La deriva centripeta

Marco Noi I Verdi del Ticino

 

Da ormai diverso tempo il principio dell’edificazione centripeta, ovvero della densificazione, viene considerato un imperativo nella pianificazione del territorio.

È utile ricordare che questo principio è stato introdotto qualche anno fa nella Legge federale sulla pianificazione del territorio (LPT) per evitare la proliferazione diffusa dell’edificazione allo scopo di salvaguardare le basi naturali della vita (acqua, suolo, aria, boschi, biodiversità, resilienza, …).

 

La LPT, pur avendo l’intenzione di proteggere la natura che ci nutre (aria, acqua e cibo), possiede una grossa pecca: non definisce una soglia di carico massimo, ovvero, un limite oltre il quale l’edificazione complessiva deteriora in maniera irreparabile gli ecosistemi che governano i cicli di acqua, aria, suolo, boschi, … Questa grande mancanza, legittima chi non vuole vedere il senso profondo della legge, a pensare che basta edificare verso l’alto, densificando l’edificato, per essere “sostenibili”.

 

Quello del “carico massimo” è un concetto semplice ed intuitivo.
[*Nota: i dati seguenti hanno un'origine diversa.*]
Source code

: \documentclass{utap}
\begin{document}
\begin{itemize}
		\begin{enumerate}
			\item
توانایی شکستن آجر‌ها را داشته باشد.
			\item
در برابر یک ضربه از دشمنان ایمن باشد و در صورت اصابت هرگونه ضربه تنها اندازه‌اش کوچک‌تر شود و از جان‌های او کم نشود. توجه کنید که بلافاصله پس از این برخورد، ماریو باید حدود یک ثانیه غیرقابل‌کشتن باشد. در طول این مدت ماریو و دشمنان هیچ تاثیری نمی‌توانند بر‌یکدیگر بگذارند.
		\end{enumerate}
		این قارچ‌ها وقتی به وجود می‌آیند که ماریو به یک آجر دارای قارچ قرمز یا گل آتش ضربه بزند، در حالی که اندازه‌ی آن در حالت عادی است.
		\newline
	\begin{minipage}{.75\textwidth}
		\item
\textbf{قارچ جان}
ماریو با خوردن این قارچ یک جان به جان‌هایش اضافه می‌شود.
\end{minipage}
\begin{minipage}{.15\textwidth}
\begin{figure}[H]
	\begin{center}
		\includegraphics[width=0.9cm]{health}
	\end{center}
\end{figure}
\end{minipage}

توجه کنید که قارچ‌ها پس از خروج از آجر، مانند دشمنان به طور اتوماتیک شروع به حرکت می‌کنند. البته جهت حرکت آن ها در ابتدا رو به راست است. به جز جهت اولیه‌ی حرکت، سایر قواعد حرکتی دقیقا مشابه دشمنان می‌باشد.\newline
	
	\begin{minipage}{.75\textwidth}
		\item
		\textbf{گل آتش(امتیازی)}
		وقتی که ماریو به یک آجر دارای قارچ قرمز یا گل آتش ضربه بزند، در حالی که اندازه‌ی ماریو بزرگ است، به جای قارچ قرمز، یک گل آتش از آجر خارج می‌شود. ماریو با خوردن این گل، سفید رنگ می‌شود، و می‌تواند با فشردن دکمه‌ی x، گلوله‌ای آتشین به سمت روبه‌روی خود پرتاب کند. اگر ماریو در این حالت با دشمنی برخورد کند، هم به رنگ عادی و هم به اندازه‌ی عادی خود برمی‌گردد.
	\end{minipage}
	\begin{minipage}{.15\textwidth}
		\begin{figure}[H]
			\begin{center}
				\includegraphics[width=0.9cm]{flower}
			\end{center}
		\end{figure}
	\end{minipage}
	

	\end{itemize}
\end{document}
Se ho un campo da calcio coltivato a orto con accanto un edificio con persone che vivono di questo orto, non posso pensare di poter alzare l’edificio all’infinito, poiché la produttività del campo e la sua capacità di metabolizzare gli scarti non è infinita, ma permette di nutrire e riassorbire scarti fino ad una certa soglia. Spesso si usa l’analogia con il carico massimo di una nave, oltre il quale la nave affonda. Questa limitatezza delle potenzialità della natura, fanno sì che l’indice di sfruttamento di un terreno sia limitato.

 

Malgrado ciò, noi assistiamo all’esasperazione del concetto di “centripetismo”, di densificazione e sfruttamenti degli indici, senza una minima riflessione sul limite oltre al quale il sistema crea deformazioni, degrada o addirittura collassa. L’innalzamento dell’indice di sfruttamento (fratello siamese dell’innalzamento della produttività) si erge a nuovo idolo della pianificazione (ma non solo!), fregiandosi nel contempo in maniera subdola del marchio di sostenibilità, di qualità ecologica e sociale.

 

Basta ascoltare la retorica politica, che condisce progetti pantagruelici con termini come “socialmente” ed “ecologicamente” sostenibili, ad “alto valore aggiunto”, “grande qualità di vita” e via dicendo, semplicemente per imbonire l’opinione pubblica.

 

È bene ricordarsi che in un sistema con risorse finite il valore che viene aggiunto di qua viene semplicemente tolto di là (vedi indice di Gini, creditori e debitori). Si aggiunge al centro, si toglie in periferia (vedi centri e valli). Si aggiunge sopra, si toglie sotto (vedi settore primario e settore terziario oppure padronato e dipendenti).

 

È interessante poi che nessun politico ricorda che la LPT con l’art. 1 cpv.2c, proprio per evitare la deriva centripeta, si premura di “promuovere la vita sociale, economica e culturale nelle singole parti del Paese e decentralizzare adeguatamente l'insediamento e l'economia”. Ma si sa, quando ci sono in giro le rendite di posizione i buoni propositi vanno a farsi benedire.